━━ Extracted information ━━

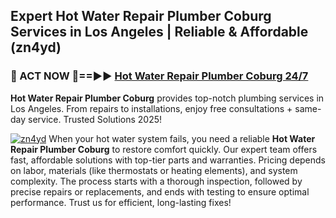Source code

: ## Expert Hot Water Repair Plumber Coburg Services in Los Angeles | Reliable & Affordable (zn4yd)  

<h3>🚿 ACT NOW 🌟==►► <a href="https://tinyurl.com/2ne6vx2x" rel="nofollow">Hot Water Repair Plumber Coburg 24/7</a></h3>

**Hot Water Repair Plumber Coburg** provides top-notch plumbing services in Los Angeles. From repairs to installations, enjoy free consultations + same-day service. Trusted Solutions 2025!

[![zn4yd](https://i.imgur.com/4PFF4AK.jpeg)](https://tinyurl.com/2ne6vx2x)
When your hot water system fails, you need a reliable **Hot Water Repair Plumber Coburg** to restore comfort quickly. Our expert team offers fast, affordable solutions with top-tier parts and warranties. Pricing depends on labor, materials (like thermostats or heating elements), and system complexity. The process starts with a thorough inspection, followed by precise repairs or replacements, and ends with testing to ensure optimal performance. Trust us for efficient, long-lasting fixes!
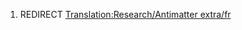 1.  REDIRECT [Translation:Research/Antimatter
    extra/fr](Translation:Research/Antimatter_extra/fr "wikilink")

━━━

#### Goal of the exercise
Whenever the word "Angeles" shows up in a line of the entries, list that line.

#### Solution to this exercise
: ## Expert Hot Water Repair Plumber Coburg Services in Los Angeles | Reliable & Affordable (zn4yd)  
**Hot Water Repair Plumber Coburg** provides top-notch plumbing services in Los Angeles. From repairs to installations, enjoy free consultations + same-day service. Trusted Solutions 2025!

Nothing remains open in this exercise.